Non fosse per il fatto che lo ripete sempre lui, “sono invecchiato”, e per quel vezzo di portarsi la mano all'orecchio per fingere di sentire meglio, nessuno penserebbe che qualche annetto, Paolo Conte, ce l'ha. E siccome, sul serio, è un ragazzino - e sul palco lo dimostra - l'anniversario che si festeggia è quello di una canzone, i cinquant'anni di Azzurro: l'ultimo disco, uscito il 9 novembre, è proprio “Live in Caracalla - 50 Years of Azzurro”. Un pezzo scritto su misura per Adriano Celentano: “che fosse una canzone vincente - ricorda - l'avevo capito subito”. A noi che ci vediamo un po' di nostalgia per i tempi andati lui spiega di no, che era solo a Celentano che pensava, ai ricordi tutti inventati di Adriano, “l'oratorio dove si giocava a football, il giardino con dentro immaginarie giungle”.
Che non ci siano nostalgia né autocelebrazione lo dimostra il fatto che al Teatro degli Arcimboldi di Milano, nella seconda data del suo tour (quasi tutto sold out), alla fine questa Azzurro non l'ha voluta eseguire; non si sarebbe fan di Paolo Conte, però, se non si fosse dotati come lui di grande ironia e tutti l'hanno presa come un tiro buffo del Maestro. Maestro, sì, perché confessa un altro vezzo: gli piace questo appellativo - e menomale, perché di artisti che fingono di non amarlo e poi sotto sotto se ne beano ce ne sono fin troppi.
“Lavavetri” è il suo ultimo singolo: nessun messaggio politico, spiega, perché sostiene di non capir nulla di politica.
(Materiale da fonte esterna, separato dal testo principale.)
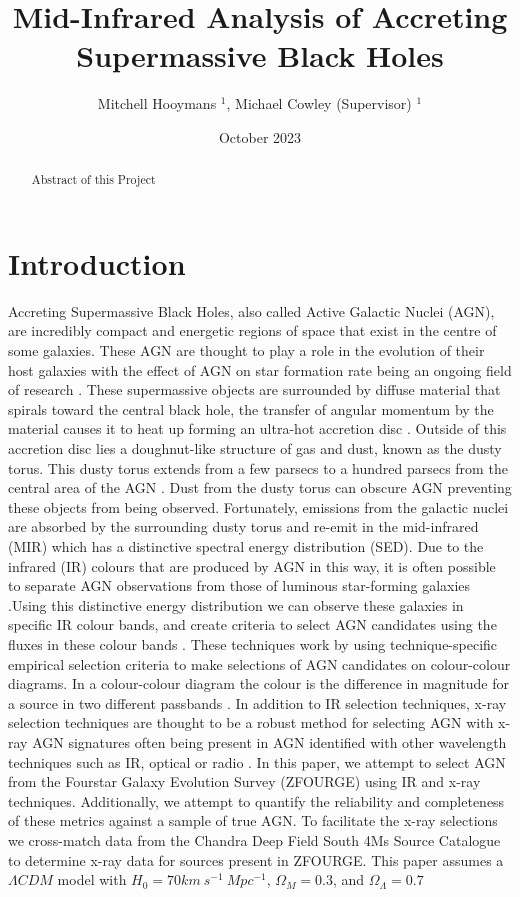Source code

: \documentclass[11pt]{iopart}
\date{October 2023}
\begin{document}
\title{Mid-Infrared Analysis of Accreting Supermassive Black Holes}
\author{Mitchell Hooymans $^1$, Michael Cowley (Supervisor) $^1$}
\address{$^1$ Queensland University of Technology, Brisbane, Australia, 4000}

\begin{abstract}
    Abstract of this Project
\end{abstract}

\ioptwocol
\section{Introduction}
Accreting Supermassive Black Holes, also called Active Galactic Nuclei (AGN), are incredibly compact and energetic regions of space that exist in the centre of some galaxies. These AGN are thought to play a role in the evolution of their host galaxies with the effect of AGN on star formation rate being an ongoing field of research \cite{cowley_zfourge_2016}. These supermassive objects are surrounded by diffuse material that spirals toward the central black hole, the transfer of angular momentum by the material causes it to heat up forming an ultra-hot accretion disc \cite{shakura_black_1973}. Outside of this accretion disc lies a doughnut-like structure of gas and dust, known as the dusty torus. This dusty torus extends from a few parsecs to a hundred parsecs from the central area of the AGN \cite{netzer_revisiting_2015}. Dust from the dusty torus can obscure AGN preventing these objects from being observed. Fortunately, emissions from the galactic nuclei are absorbed by the surrounding dusty torus and re-emit in the mid-infrared (MIR) which has a distinctive spectral energy distribution (SED)\cite{lyu_polar_2018}. Due to the infrared (IR) colours that are produced by AGN in this way, it is often possible to separate AGN observations from those of luminous star-forming galaxies \cite{hickox_obscured_2018}.Using this distinctive energy distribution we can observe these galaxies in specific IR colour bands, and create criteria to select AGN candidates using the fluxes in these colour bands \cite{lacy_obscured_2004, stern_midinfrared_2005, donley_identifying_2012, messias_new_2012}. These techniques work by using technique-specific empirical selection criteria to make selections of AGN candidates on colour-colour diagrams. In a colour-colour diagram the colour is the difference in magnitude for a source in two different passbands \cite{bessell_ubvri_1990}. In addition to IR selection techniques, x-ray selection techniques are thought to be a robust method for selecting AGN with x-ray AGN signatures often being present in AGN identified with other wavelength techniques such as IR, optical or radio \cite{brandt_cosmic_2015}. In this paper, we attempt to select AGN from the Fourstar Galaxy Evolution Survey (ZFOURGE) \cite{straatman_fourstar_2016} using IR and x-ray techniques. Additionally, we attempt to quantify the reliability and completeness of these metrics against a sample of true AGN. To facilitate the x-ray selections we cross-match data from the Chandra Deep Field South 4Ms Source Catalogue \cite{xue_chandra_2011} to determine x-ray data for sources present in ZFOURGE. This paper assumes a $\Lambda CDM$ model with $H_0 = 70 km \ s^{-1} \ Mpc^{-1}$, $\Omega_M = 0.3$, and $\Omega_{\Lambda} = 0.7$ 
\end{document}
Ma
a differenza del lavavetri della canzone, incontrato veramente a Torino, il Maestro non è un uomo semplice (”io non sono semplicissimo
- ci racconta sornione - in alcune cose sì, in alcune no: ma non vi dico quali”).
Dopo Milano, il tour di Paolo Conte ha ancora otto date fissate fino all'estate 2019. Un'ottima occasione per andare a sentire come fa musica un ragazzino: e se, come racconta, una serata con i suoi musicisti è una serata ben spesa per lui, per noi lo è molto, molto di più.